United States District Court, D. Nevada

May 25, 2018

ERIC RYAN SCOTT, Petitioner,
STATE OF NEVADA, Respondent.



         This habeas matter comes before the court for review following the court's order to show cause and the petitioner's response thereto. (ECF No. 3; ECF No. 5 at 9-18)

         The records of the state courts reflect that the criminal proceedings challenged in this case are ongoing.[1] Petitioner has yet to be sentenced and judgment of conviction entered, and thus petitioner is a pretrial detainee. On March 27, 2018, the court entered an order directing petitioner to show cause why the petition should not be dismissed for failure to exhaust and based on Younger abstention. Petitioner filed a response, along with an amended petition. (ECF No. 5). The amended petition eliminates all of petitioner's original claims except for his claim of a double jeopardy violation.

         An exception to Younger abstention exists where the petitioner challenges a pending trial or sentencing on the grounds that it violates double jeopardy. See Mannes v. Gillespie, 967 F.2d 1310, 1312-13 (9th Cir. 1992); United States v. Vaughan, 715 F.2d 1373, 1376 (9th Cir. 1983). But the petitioner still must exhaust his state court remedies before the federal courts may hear his case. Mannes, 967 F.2d at 1312. “'[I]n the case of a double jeopardy claim the exhaustion requirement may be satisfied before a final judgment was rendered in a State court.' However, the petitioner must have exhausted those state remedies available to him or her before bringing a petition for habeas corpus in federal court.” Greyson v. Kellam, 937 F.2d 1409, 1412-13 (9th Cir. 1991).

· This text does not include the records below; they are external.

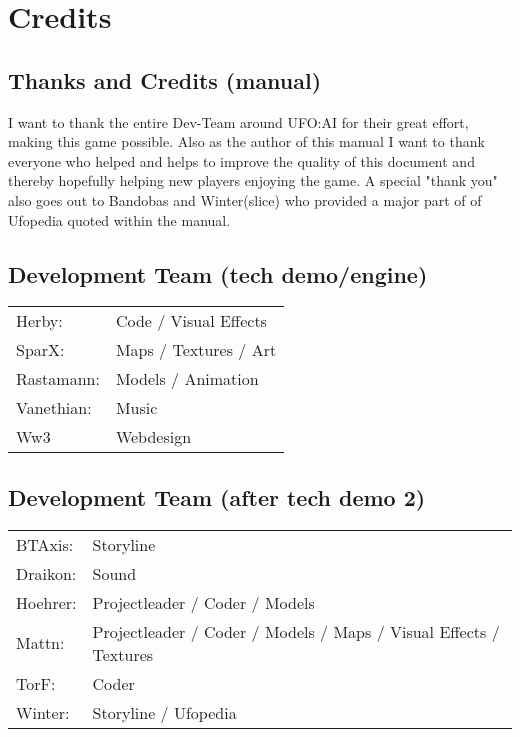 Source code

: \newpage

\section{Credits}
\subsection{Thanks and Credits (manual)}
I want to thank the entire Dev-Team around UFO:AI for their great effort, making this game possible. Also as the author of this manual I want to thank everyone who helped and helps to improve the quality of this document and thereby hopefully helping new players enjoying the game. A special "thank you" also goes out to Bandobas and Winter(slice) who provided a major part of of Ufopedia quoted within the manual.

\subsection{Development Team (tech demo/engine)}
\begin{tabular}{ll}
Herby:  			&  Code / Visual Effects	\\ 
SparX:  			&  Maps / Textures / Art	\\ 
Rastamann:  	&  Models / Animation		\\ 
Vanethian:  		&  Music							\\ 
Ww3					&	 Webdesign					\\
\end{tabular} 

\subsection{Development Team (after tech demo 2)}

\begin{tabular}{ll}
BTAxis:  	& Storyline \\
Draikon:	& Sound \\	
Hoehrer:  	& Projectleader / Coder / Models \\
Mattn:  	& Projectleader / Coder / Models / Maps / Visual Effects / Textures \\
TorF:  		& Coder \\
Winter:		& Storyline / Ufopedia \\
\end{tabular} 

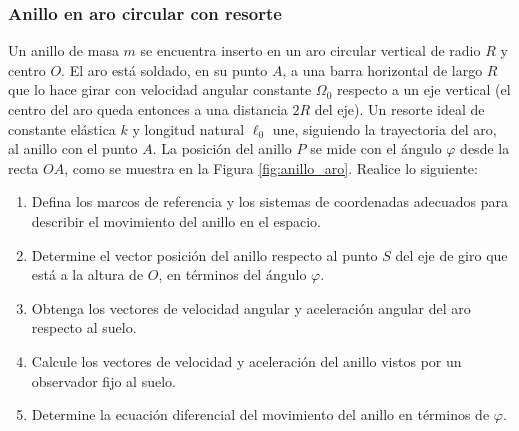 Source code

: \subsubsection{Anillo en aro circular con resorte}

Un anillo de masa $m$ se encuentra inserto en un aro circular vertical de radio $R$ y centro $O$. El aro está soldado, en su punto $A$, a una barra horizontal de largo $R$ que lo hace girar con velocidad angular constante $\Omega_0$ respecto a un eje vertical (el centro del aro queda entonces a una distancia $2R$ del eje). Un resorte ideal de constante elástica $k$ y longitud natural $\ell_0$ une, siguiendo la trayectoria del aro, al anillo con el punto $A$. La posición del anillo $P$ se mide con el ángulo $\varphi$ desde la recta $OA$, como se muestra en la Figura \ref{fig:anillo_aro}. Realice lo siguiente:

\begin{enumerate}
    \item Defina los marcos de referencia y los sistemas de coordenadas adecuados para describir el movimiento del anillo en el espacio.
    \item Determine el vector posición del anillo respecto al punto $S$ del eje de giro que está a la altura de $O$, en términos del ángulo $\varphi$.
    \item Obtenga los vectores de velocidad angular y aceleración angular del aro respecto al suelo.
    \item Calcule los vectores de velocidad y aceleración del anillo vistos por un observador fijo al suelo.
    \item Determine la ecuación diferencial del movimiento del anillo en términos de $\varphi$.
\end{enumerate}

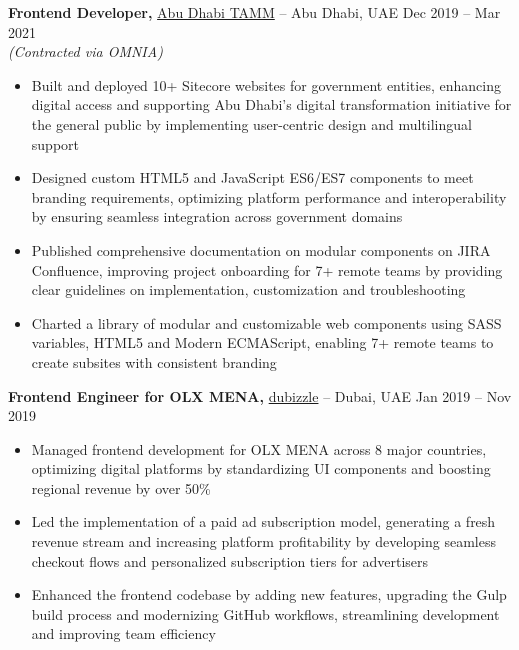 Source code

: \documentclass[10pt,letterpaper]{article}
\begin{document}
\textbf{Frontend Developer,} \href{https://www.tamm.abudhabi/}{Abu Dhabi TAMM} -- Abu Dhabi, UAE \hfill Dec 2019 -- Mar 2021 \\
\textit{(Contracted via OMNIA)}  
\vspace{-5pt}
\begin{itemize}
  \item Built and deployed 10+ Sitecore websites for government entities, enhancing digital access and supporting Abu Dhabi's digital transformation initiative for the general public by implementing user-centric design and multilingual support
  \item Designed custom HTML5 and JavaScript ES6/ES7 components to meet branding requirements, optimizing platform performance and interoperability by ensuring seamless integration across government domains
  \item Published comprehensive documentation on modular components on JIRA Confluence, improving project onboarding for 7+ remote teams by providing clear guidelines on implementation, customization and troubleshooting
  \item Charted a library of modular and customizable web components using SASS variables, HTML5 and Modern ECMAScript, enabling 7+ remote teams to create subsites with consistent branding
\end{itemize}


\textbf{Frontend Engineer for OLX MENA,} \href{https://www.dubizzle.com/}{dubizzle} -- Dubai, UAE \hfill Jan 2019 -- Nov 2019 \\
\vspace{-5pt}
\begin{itemize}
  \item Managed frontend development for OLX MENA across 8 major countries, optimizing digital platforms by standardizing UI components and boosting regional revenue by over 50\%
  \item Led the implementation of a paid ad subscription model, generating a fresh revenue stream and increasing platform profitability by developing seamless checkout flows and personalized subscription tiers for advertisers
  \item Enhanced the frontend codebase by adding new features, upgrading the Gulp build process and modernizing GitHub workflows, streamlining development and improving team efficiency
\end{itemize}
\end{document}
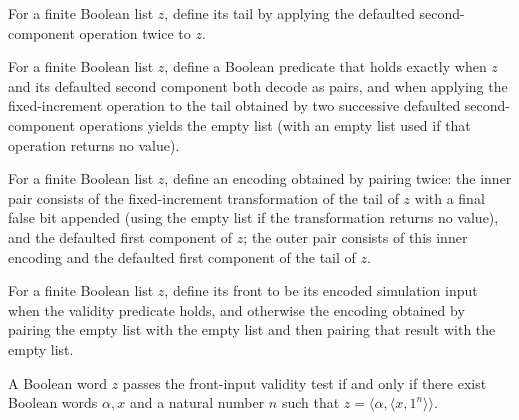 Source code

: \begin{definition}
\label{Complexity.expcom_tail}
\leanok
{}
For a finite Boolean list $z$, define its tail by applying the defaulted
second-component operation twice to $z$.
\end{definition}

\begin{definition}
\label{Complexity.expcom_ok}
\leanok
{}
For a finite Boolean list $z$, define a Boolean predicate that holds exactly when $z$
and its defaulted second component both decode as pairs, and when applying the
fixed-increment operation to the tail obtained by two successive defaulted
second-component operations yields the empty list (with an empty list used if that
operation returns no value).
\end{definition}

\begin{definition}
\label{Complexity.expcom_simIn}
\leanok
{}
For a finite Boolean list $z$, define an encoding obtained by pairing twice: the inner
pair consists of the fixed-increment transformation of the tail of $z$ with a final
false bit appended (using the empty list if the transformation returns no value), and
the defaulted first component of $z$; the outer pair consists of this inner encoding and
the defaulted first component of the tail of $z$.
\end{definition}

\begin{definition}
\label{Complexity.expcom_front}
\leanok
{}
For a finite Boolean list $z$, define its front to be its encoded simulation input when
the validity predicate holds, and otherwise the encoding obtained by pairing the empty
list with the empty list and then pairing that result with the empty list.
\end{definition}

\begin{lemma}
\label{Complexity.expcom_ok_iff}
\leanok
{}
A Boolean word $z$ passes the front-input validity test if and only if there exist
Boolean words $\alpha,x$ and a natural number $n$ such that $z=\langle\alpha,\langle
x,1^n\rangle\rangle$.
\end{lemma}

         In his response, petitioner asserts that he exhausted his double jeopardy claim by filing a habeas petition in the state trial court. Petitioner represents that the trial court “vacated” his petition because it was filed before he had been sentenced. Petitioner does not indicate that he attempted to appeal the trial court's ruling or otherwise seek relief from the Nevada Supreme Court in any fashion.[2] Thus, petitioner has not exhausted all state remedies available to him. Moreover, even if the filing of the state petition were enough in and of itself to exhaust his remedies, the petition did not clearly assert a double jeopardy claim. Rather, while petitioner asserted the factual basis of his double jeopardy claim, he framed it as a violation of due process. (See ECF No. 5 at 13). Not only that, petitioner did not indicate the he was asserting a federal due process claim. A broad citation to a general constitutional provision, particularly where there is no indication that petitioner is raising a federal claim, is insufficient to exhaust a claim. Duncan v. Henry, 513 U.S. 364, 364-66 (1995); Hiivala v. Wood, 195 F.3d 1098, 1106 (9th Cir. 1999) (“[G]eneral appeals to broad constitutional principles, such as due process, equal protection, and the right to a fair trial, are insufficient to establish exhaustion.”). Accordingly, as petitioner has failed to exhaust his state court remedies, the petition must be dismissed without prejudice as wholly unexhausted.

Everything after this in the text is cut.